My sister in law got confirmed last year and after confirmation we went out to lunch at Barrio to celebrate. Most of us tried a variety of their street tacos but I also got a bowl of their Fresh Corn Chowder which they describe as “fresh corn soup is served with roasted corn and roasted poblano peppers and garnished with queso fresco and cilantro.” What’s not to like with that description? And it was amazing! So amazing that my husband who does not like and will not eat soup, tried a bite of my chowder. And then another bite. And another. Now he didn’t eat the whole bowl but he did go back for more. After that I knew I had to try to make this at home.
There must have been some magic going on at Barrio because my husband wasn’t nearly as enthusiastic about my version but I really liked it. The soup gets it’s creaminess from pureed corn, milk, and a little cornstarch that’s added to sautéed onions and garlic. Finally we add a fresh roasted poblano pepper and of course some fresh corn kernels that we stripped off the cop. The garnish is a cilantro oil that packs a nice flavor punch by pureeing equal amounts of cilantro and olive oil. But the star of the show in the soup is the fresh sweet corn flavor.
This soup makes a really good side dish – if you wanted to turn it into a main dish, I’d recommend stirring in some shredded rotisserie chicken although at that point it will divert from the simple corn chowder we had at Barrio.
Here’s what you need:
Start by roasting the poblano. If you have a gas stove, you can do this right over the open flame. Turn the flame on high and turn periodically until it’s charred all over. This takes between 8-10 minutes. You can also use a broiler if you don’t have a gas stove.

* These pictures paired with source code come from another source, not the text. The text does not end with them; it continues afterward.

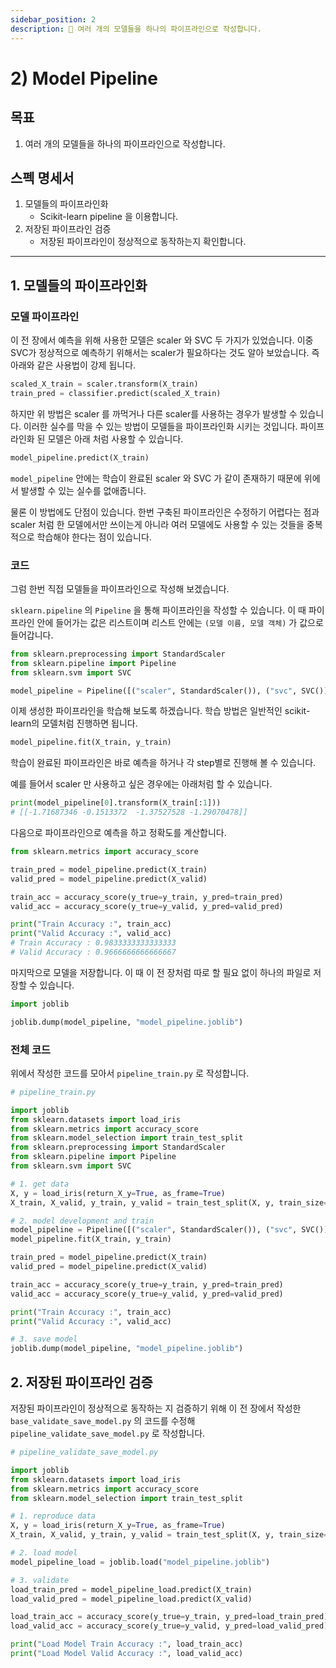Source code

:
 ```yaml
---
sidebar_position: 2
description: 📌 여러 개의 모델들을 하나의 파이프라인으로 작성합니다.
---
```


# 2) Model Pipeline

## 목표

1. 여러 개의 모델들을 하나의 파이프라인으로 작성합니다.

## 스펙 명세서

1. 모델들의 파이프라인화
    - Scikit-learn pipeline 을 이용합니다.
2. 저장된 파이프라인 검증
    - 저장된 파이프라인이 정상적으로 동작하는지 확인합니다.

---

## 1.  모델들의 파이프라인화

### 모델 파이프라인

이 전 장에서 예측을 위해 사용한 모델은 scaler 와 SVC 두 가지가 있었습니다. 이중 SVC가 정상적으로 예측하기 위해서는 scaler가 필요하다는 것도 알아 보았습니다. 즉 아래와 같은 사용법이 강제 됩니다.

```python
scaled_X_train = scaler.transform(X_train)
train_pred = classifier.predict(scaled_X_train)
```

하지만 위 방법은 scaler 를 까먹거나 다른 scaler를 사용하는 경우가 발생할 수 있습니다. 이러한 실수를 막을 수 있는 방법이 모델들을 파이프라인화 시키는 것입니다. 파이프라인화 된 모델은 아래 처럼 사용할 수 있습니다.

```python
model_pipeline.predict(X_train)
```

`model_pipeline` 안에는 학습이 완료된 scaler 와 SVC 가 같이 존재하기 때문에 위에서 발생할 수 있는 실수를 없애줍니다.

물론 이 방법에도 단점이 있습니다. 한번 구축된 파이프라인은 수정하기 어렵다는 점과 scaler 처럼 한 모델에서만 쓰이는게 아니라 여러 모델에도 사용할 수 있는 것들을 중복적으로 학습해야 한다는 점이 있습니다.

### 코드

그럼 한번 직접 모델들을 파이프라인으로 작성해 보겠습니다.

`sklearn.pipeline` 의 `Pipeline` 을 통해 파이프라인을 작성할 수 있습니다. 이 때 파이프라인 안에 들어가는 값은 리스트이며 리스트 안에는 `(모델 이름, 모델 객체)` 가 값으로 들어갑니다.

```python
from sklearn.preprocessing import StandardScaler
from sklearn.pipeline import Pipeline
from sklearn.svm import SVC

model_pipeline = Pipeline([("scaler", StandardScaler()), ("svc", SVC())])
```

이제 생성한 파이프라인을 학습해 보도록 하겠습니다. 학습 방법은 일반적인 scikit-learn의 모델처럼 진행하면 됩니다.

```python
model_pipeline.fit(X_train, y_train)
```

학습이 완료된 파이프라인은 바로 예측을 하거나 각 step별로 진행해 볼 수 있습니다.

예를 들어서 scaler 만 사용하고 싶은 경우에는 아래처럼 할 수 있습니다.

```python
print(model_pipeline[0].transform(X_train[:1]))
# [[-1.71687346 -0.1513372  -1.37527528 -1.29070478]]
```

다음으로 파이프라인으로 예측을 하고 정확도를 계산합니다.

```python
from sklearn.metrics import accuracy_score

train_pred = model_pipeline.predict(X_train)
valid_pred = model_pipeline.predict(X_valid)

train_acc = accuracy_score(y_true=y_train, y_pred=train_pred)
valid_acc = accuracy_score(y_true=y_valid, y_pred=valid_pred)

print("Train Accuracy :", train_acc)
print("Valid Accuracy :", valid_acc)
# Train Accuracy : 0.9833333333333333
# Valid Accuracy : 0.9666666666666667
```

마지막으로 모델을 저장합니다. 이 때 이 전 장처럼 따로 할 필요 없이 하나의 파일로 저장할 수 있습니다.

```python
import joblib

joblib.dump(model_pipeline, "model_pipeline.joblib")
```

### 전체 코드

위에서 작성한 코드를 모아서 `pipeline_train.py` 로 작성합니다.

```python
# pipeline_train.py

import joblib
from sklearn.datasets import load_iris
from sklearn.metrics import accuracy_score
from sklearn.model_selection import train_test_split
from sklearn.preprocessing import StandardScaler
from sklearn.pipeline import Pipeline
from sklearn.svm import SVC

# 1. get data
X, y = load_iris(return_X_y=True, as_frame=True)
X_train, X_valid, y_train, y_valid = train_test_split(X, y, train_size=0.8, random_state=2022)

# 2. model development and train
model_pipeline = Pipeline([("scaler", StandardScaler()), ("svc", SVC())])
model_pipeline.fit(X_train, y_train)

train_pred = model_pipeline.predict(X_train)
valid_pred = model_pipeline.predict(X_valid)

train_acc = accuracy_score(y_true=y_train, y_pred=train_pred)
valid_acc = accuracy_score(y_true=y_valid, y_pred=valid_pred)

print("Train Accuracy :", train_acc)
print("Valid Accuracy :", valid_acc)

# 3. save model
joblib.dump(model_pipeline, "model_pipeline.joblib")
```

## 2. 저장된 파이프라인 검증

저장된 파이프라인이 정상적으로 동작하는 지 검증하기 위해 이 전 장에서 작성한 `base_validate_save_model.py` 의 코드를 수정해 `pipeline_validate_save_model.py` 로 작성합니다.

```python
# pipeline_validate_save_model.py

import joblib
from sklearn.datasets import load_iris
from sklearn.metrics import accuracy_score
from sklearn.model_selection import train_test_split

# 1. reproduce data
X, y = load_iris(return_X_y=True, as_frame=True)
X_train, X_valid, y_train, y_valid = train_test_split(X, y, train_size=0.8, random_state=2022)

# 2. load model
model_pipeline_load = joblib.load("model_pipeline.joblib")

# 3. validate
load_train_pred = model_pipeline_load.predict(X_train)
load_valid_pred = model_pipeline_load.predict(X_valid)

load_train_acc = accuracy_score(y_true=y_train, y_pred=load_train_pred)
load_valid_acc = accuracy_score(y_true=y_valid, y_pred=load_valid_pred)

print("Load Model Train Accuracy :", load_train_acc)
print("Load Model Valid Accuracy :", load_valid_acc)
```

Now the most important piece is to get it into a bowl and cover with plastic wrap. This will allow the skin to steam and in about 10 to 15 minutes you’ll be able to peel the skin off. A paper towl works well to scrape the blackened parts off (although you don’t have to scrape them all, a little bit adds a lot of flavor).
Once the pepper is peeled, remove the seeds and then chop.

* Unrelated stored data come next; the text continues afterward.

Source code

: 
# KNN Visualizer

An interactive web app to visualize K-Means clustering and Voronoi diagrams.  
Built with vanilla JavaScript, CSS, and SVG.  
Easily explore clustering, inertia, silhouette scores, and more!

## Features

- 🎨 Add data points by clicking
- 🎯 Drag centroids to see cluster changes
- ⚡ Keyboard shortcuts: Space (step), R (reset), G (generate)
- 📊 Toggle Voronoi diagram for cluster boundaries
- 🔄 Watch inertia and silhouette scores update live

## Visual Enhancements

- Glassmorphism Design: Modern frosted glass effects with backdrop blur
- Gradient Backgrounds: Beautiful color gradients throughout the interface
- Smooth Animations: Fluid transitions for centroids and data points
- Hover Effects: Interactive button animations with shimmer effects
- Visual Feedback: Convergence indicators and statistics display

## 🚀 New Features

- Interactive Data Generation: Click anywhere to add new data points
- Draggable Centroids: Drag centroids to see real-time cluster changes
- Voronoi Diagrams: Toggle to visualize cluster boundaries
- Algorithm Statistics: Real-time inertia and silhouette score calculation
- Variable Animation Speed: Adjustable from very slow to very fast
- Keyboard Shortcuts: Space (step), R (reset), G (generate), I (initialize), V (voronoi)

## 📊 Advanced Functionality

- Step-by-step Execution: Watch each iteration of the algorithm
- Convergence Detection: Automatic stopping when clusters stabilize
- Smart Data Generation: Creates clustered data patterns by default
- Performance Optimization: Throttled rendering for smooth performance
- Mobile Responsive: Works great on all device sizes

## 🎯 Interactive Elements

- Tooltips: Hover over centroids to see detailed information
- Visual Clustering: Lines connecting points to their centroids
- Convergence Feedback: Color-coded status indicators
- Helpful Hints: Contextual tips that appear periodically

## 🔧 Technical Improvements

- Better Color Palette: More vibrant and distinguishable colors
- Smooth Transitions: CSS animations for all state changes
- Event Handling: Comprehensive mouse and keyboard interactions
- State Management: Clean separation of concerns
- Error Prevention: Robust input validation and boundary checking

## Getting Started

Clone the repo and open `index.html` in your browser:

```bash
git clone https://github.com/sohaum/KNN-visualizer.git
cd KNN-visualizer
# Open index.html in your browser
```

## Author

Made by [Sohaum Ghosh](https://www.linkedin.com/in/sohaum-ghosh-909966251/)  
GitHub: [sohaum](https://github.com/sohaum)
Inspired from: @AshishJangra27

While the pepper is steaming, chop some onion and garlic.
Now heat a tablespoon of oil in a soup pot and throw in the onion and garlic. Cook for 2-3 minutes until the onion is soft and translucent.
Strip the corn off the cobs. I love this little corn stripper because it catches the kernels instead of letting them fly all over the place, but feel free to use a chef’s knife too. It took me 5 ears of corn to get about 4 cups of kernels.

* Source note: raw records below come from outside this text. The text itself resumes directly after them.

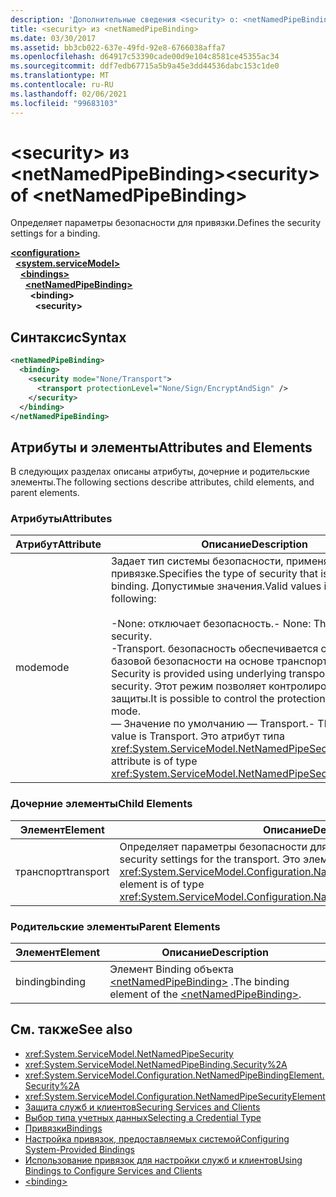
 ```yaml
---
description: 'Дополнительные сведения <security> о: <netNamedPipeBinding>'
title: <security> из <netNamedPipeBinding>
ms.date: 03/30/2017
ms.assetid: bb3cb022-637e-49fd-92e8-6766038affa7
ms.openlocfilehash: d64917c53390cade00d9e104c8581ce45355ac34
ms.sourcegitcommit: ddf7edb67715a5b9a45e3dd44536dabc153c1de0
ms.translationtype: MT
ms.contentlocale: ru-RU
ms.lasthandoff: 02/06/2021
ms.locfileid: "99683103"
---
```

# <a name="security-of-netnamedpipebinding"></a><span data-ttu-id="fbd4b-103">\<security> из \<netNamedPipeBinding></span><span class="sxs-lookup"><span data-stu-id="fbd4b-103">\<security> of \<netNamedPipeBinding></span></span>

<span data-ttu-id="fbd4b-104">Определяет параметры безопасности для привязки.</span><span class="sxs-lookup"><span data-stu-id="fbd4b-104">Defines the security settings for a binding.</span></span>  
  
[**\<configuration>**](../configuration-element.md)\
&nbsp;&nbsp;[**\<system.serviceModel>**](system-servicemodel.md)\
&nbsp;&nbsp;&nbsp;&nbsp;[**\<bindings>**](bindings.md)\
&nbsp;&nbsp;&nbsp;&nbsp;&nbsp;&nbsp;[**\<netNamedPipeBinding>**](netnamedpipebinding.md)\
&nbsp;&nbsp;&nbsp;&nbsp;&nbsp;&nbsp;&nbsp;&nbsp;**\<binding>**\
&nbsp;&nbsp;&nbsp;&nbsp;&nbsp;&nbsp;&nbsp;&nbsp;&nbsp;&nbsp;**\<security>**  
  
## <a name="syntax"></a><span data-ttu-id="fbd4b-105">Синтаксис</span><span class="sxs-lookup"><span data-stu-id="fbd4b-105">Syntax</span></span>  
  
```xml  
<netNamedPipeBinding>
  <binding>
    <security mode="None/Transport">
      <transport protectionLevel="None/Sign/EncryptAndSign" />
    </security>
  </binding>
</netNamedPipeBinding>
```  
  
## <a name="attributes-and-elements"></a><span data-ttu-id="fbd4b-106">Атрибуты и элементы</span><span class="sxs-lookup"><span data-stu-id="fbd4b-106">Attributes and Elements</span></span>  

 <span data-ttu-id="fbd4b-107">В следующих разделах описаны атрибуты, дочерние и родительские элементы.</span><span class="sxs-lookup"><span data-stu-id="fbd4b-107">The following sections describe attributes, child elements, and parent elements.</span></span>  
  
### <a name="attributes"></a><span data-ttu-id="fbd4b-108">Атрибуты</span><span class="sxs-lookup"><span data-stu-id="fbd4b-108">Attributes</span></span>  
  
|<span data-ttu-id="fbd4b-109">Атрибут</span><span class="sxs-lookup"><span data-stu-id="fbd4b-109">Attribute</span></span>|<span data-ttu-id="fbd4b-110">Описание</span><span class="sxs-lookup"><span data-stu-id="fbd4b-110">Description</span></span>|  
|---------------|-----------------|  
|<span data-ttu-id="fbd4b-111">mode</span><span class="sxs-lookup"><span data-stu-id="fbd4b-111">mode</span></span>|<span data-ttu-id="fbd4b-112">Задает тип системы безопасности, применяемой к этой привязке.</span><span class="sxs-lookup"><span data-stu-id="fbd4b-112">Specifies the type of security that is applied to this binding.</span></span> <span data-ttu-id="fbd4b-113">Допустимые значения.</span><span class="sxs-lookup"><span data-stu-id="fbd4b-113">Valid values include the following:</span></span><br /><br /> <span data-ttu-id="fbd4b-114">-None: отключает безопасность.</span><span class="sxs-lookup"><span data-stu-id="fbd4b-114">-   None: This disables security.</span></span><br /><span data-ttu-id="fbd4b-115">-Transport. безопасность обеспечивается с помощью базовой безопасности на основе транспорта.</span><span class="sxs-lookup"><span data-stu-id="fbd4b-115">-   Transport: Security is provided using underlying transport based security.</span></span> <span data-ttu-id="fbd4b-116">Этот режим позволяет контролировать уровень защиты.</span><span class="sxs-lookup"><span data-stu-id="fbd4b-116">It is possible to control the protection level with this mode.</span></span><br /><span data-ttu-id="fbd4b-117">— Значение по умолчанию — Transport.</span><span class="sxs-lookup"><span data-stu-id="fbd4b-117">-   The default value is Transport.</span></span> <span data-ttu-id="fbd4b-118">Это атрибут типа <xref:System.ServiceModel.NetNamedPipeSecurityMode>.</span><span class="sxs-lookup"><span data-stu-id="fbd4b-118">This attribute is of type <xref:System.ServiceModel.NetNamedPipeSecurityMode>.</span></span>|  
  
### <a name="child-elements"></a><span data-ttu-id="fbd4b-119">Дочерние элементы</span><span class="sxs-lookup"><span data-stu-id="fbd4b-119">Child Elements</span></span>  
  
|<span data-ttu-id="fbd4b-120">Элемент</span><span class="sxs-lookup"><span data-stu-id="fbd4b-120">Element</span></span>|<span data-ttu-id="fbd4b-121">Описание</span><span class="sxs-lookup"><span data-stu-id="fbd4b-121">Description</span></span>|  
|-------------|-----------------|  
|<span data-ttu-id="fbd4b-122">транспорт</span><span class="sxs-lookup"><span data-stu-id="fbd4b-122">transport</span></span>|<span data-ttu-id="fbd4b-123">Определяет параметры безопасности для данного транспорта.</span><span class="sxs-lookup"><span data-stu-id="fbd4b-123">Defines the security settings for the transport.</span></span> <span data-ttu-id="fbd4b-124">Это элемент типа <xref:System.ServiceModel.Configuration.NamedPipeTransportSecurityElement>.</span><span class="sxs-lookup"><span data-stu-id="fbd4b-124">This element is of type <xref:System.ServiceModel.Configuration.NamedPipeTransportSecurityElement>.</span></span>|  
  
### <a name="parent-elements"></a><span data-ttu-id="fbd4b-125">Родительские элементы</span><span class="sxs-lookup"><span data-stu-id="fbd4b-125">Parent Elements</span></span>  
  
|<span data-ttu-id="fbd4b-126">Элемент</span><span class="sxs-lookup"><span data-stu-id="fbd4b-126">Element</span></span>|<span data-ttu-id="fbd4b-127">Описание</span><span class="sxs-lookup"><span data-stu-id="fbd4b-127">Description</span></span>|  
|-------------|-----------------|  
|<span data-ttu-id="fbd4b-128">binding</span><span class="sxs-lookup"><span data-stu-id="fbd4b-128">binding</span></span>|<span data-ttu-id="fbd4b-129">Элемент Binding объекта [\<netNamedPipeBinding>](netnamedpipebinding.md) .</span><span class="sxs-lookup"><span data-stu-id="fbd4b-129">The binding element of the [\<netNamedPipeBinding>](netnamedpipebinding.md).</span></span>|  
  
## <a name="see-also"></a><span data-ttu-id="fbd4b-130">См. также</span><span class="sxs-lookup"><span data-stu-id="fbd4b-130">See also</span></span>

- <xref:System.ServiceModel.NetNamedPipeSecurity>
- <xref:System.ServiceModel.NetNamedPipeBinding.Security%2A>
- <xref:System.ServiceModel.Configuration.NetNamedPipeBindingElement.Security%2A>
- <xref:System.ServiceModel.Configuration.NetNamedPipeSecurityElement>
- [<span data-ttu-id="fbd4b-131">Защита служб и клиентов</span><span class="sxs-lookup"><span data-stu-id="fbd4b-131">Securing Services and Clients</span></span>](../../../wcf/feature-details/securing-services-and-clients.md)
- [<span data-ttu-id="fbd4b-132">Выбор типа учетных данных</span><span class="sxs-lookup"><span data-stu-id="fbd4b-132">Selecting a Credential Type</span></span>](../../../wcf/feature-details/selecting-a-credential-type.md)
- [<span data-ttu-id="fbd4b-133">Привязки</span><span class="sxs-lookup"><span data-stu-id="fbd4b-133">Bindings</span></span>](../../../wcf/bindings.md)
- [<span data-ttu-id="fbd4b-134">Настройка привязок, предоставляемых системой</span><span class="sxs-lookup"><span data-stu-id="fbd4b-134">Configuring System-Provided Bindings</span></span>](../../../wcf/feature-details/configuring-system-provided-bindings.md)
- [<span data-ttu-id="fbd4b-135">Использование привязок для настройки служб и клиентов</span><span class="sxs-lookup"><span data-stu-id="fbd4b-135">Using Bindings to Configure Services and Clients</span></span>](../../../wcf/using-bindings-to-configure-services-and-clients.md)
- [\<binding>](bindings.md)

Reserve a cup of the corn kernels and toss the rest in the blender along with the onion and garlic, a cup and a half of milk and some corn starch. Blend.
Now because Barrio’s soup was a really smooth consistency, I decided to strain the corn mixture back into the pot using cheesecloth and a wire strainer.
Add the rest of your quart of milk and bring to a simmer.
Add the chopped, roasted poblanos.
Simmer for 10 minutes to allow the poblano flavor to penetrate the soup. Taste and season with salt.
Right before serving stir in the reserved corn kernels (I forgot to include this in my picture). The corn will warm in the hot soup but will stay nice and fresh. I don’t like to cook it in the soup long because I wanted it to taste fresh off the cob.
Blend equal amounts cilantro and olive oil in a blender. Drizzle just a splash over the soup when serving. The cilantro will add a bright, fresh flavor.
- 1 large poblano chili
- 1 T olive oil
- 1 small sweet onion, chopped
- 2 cloves garlic, minced
- 5 ears of corn
- 1 T cornstarch
- 1 quart 2% milk
- Salt to taste
- ¼ c fresh cilantro
- ¼ c olive oil
- Place the poblano chili directly over a gas burner on high, or under the broiler. Turn as each side blackens, it will take about 8-10 minutes total. Remove poblano from the heat and place in a bowl, then cover tightly with plastic wrap. Allow to steam for 15 minutes. Rub off the blackened skin with a paper towel. Remove seeds and chop into pieces.
- Heat the tablespoon of olive oil in a soup pot over medium heat. Sauté the onion and garlic for about 3 minutes until the onion is translucent.
- Strip the corn kernels from the cobs. Reserve 1 cup.
- In a blender place corn kernels, except reserved cup, onion and garlic, corn starch and 1 ½ cups of milk. Blend until smooth.
- Strain through a mesh strainer and cheesecloth directly back into the pot. Stir in the remaining milk and bring to a simmer.
- Add the roasted poblanos and simmer for 10 minutes. Taste and add salt as desired.
- Stir in reserved corn kernels right before serving.
- In a single serve blender or mini food processor, process the cilantro and quarter cup of olive oil. Drizzle over individual bowls of the corn soup.